The preparation method of tofacitinib in the prior art comprises the following synthetic routes:
the preparation route disclosed in patent WO2007012953 is as follows:
the method comprises the steps of taking 3-amino-4-methylpyridine as a raw material, obtaining an intermediate cis-1-benzyl-3-methylamino-4-methylpiperidine through amino protection, rhodium catalytic reduction of the pyridine and lithium aluminum hydride reduction, and obtaining tofacitinib through resolution, coupling, debenzylation protection and amidation. In the route, metal rhodium is used as a catalyst in the reduction reaction, so that the raw material cost is high, lithium aluminum hydride is used in the reduction reaction, the post-treatment is complex, rainwater can quickly release heat, and the route has certain danger and is not suitable for industrial large-scale production.

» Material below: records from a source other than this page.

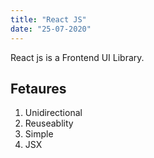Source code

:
 ```yaml
---
title: "React JS"
date: "25-07-2020"
---
```


React js is a Frontend UI Library.

## Fetaures

1. Unidirectional
2. Reuseablity
3. Simple
4. JSX
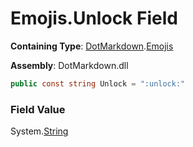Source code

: # Emojis\.Unlock Field

**Containing Type**: [DotMarkdown](../../README.md)\.[Emojis](../README.md)

**Assembly**: DotMarkdown\.dll

```csharp
public const string Unlock = ":unlock:"
```

### Field Value

System\.[String](https://docs.microsoft.com/en-us/dotnet/api/system.string)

The preparation route disclosed in patent CN106146507 is as follows:
The method takes (4-methylpyridine-3-yl) methyl carbamate as a raw material, and prepares tofacitinib by catalytic hydrogenation, benzyl protection, reduction, salification, resolution, deprotection and amidation salification. Although the preparation method has the advantages of easily available raw materials and low raw material cost, the preparation method still uses the lithium aluminum hydride with certain danger, and is not suitable for industrial scale-up production.
[ summary of the invention ]
The invention aims to provide a preparation method of tofacitinib, which has the characteristics of readily available raw materials, mild reaction conditions and high yield and is suitable for industrial production.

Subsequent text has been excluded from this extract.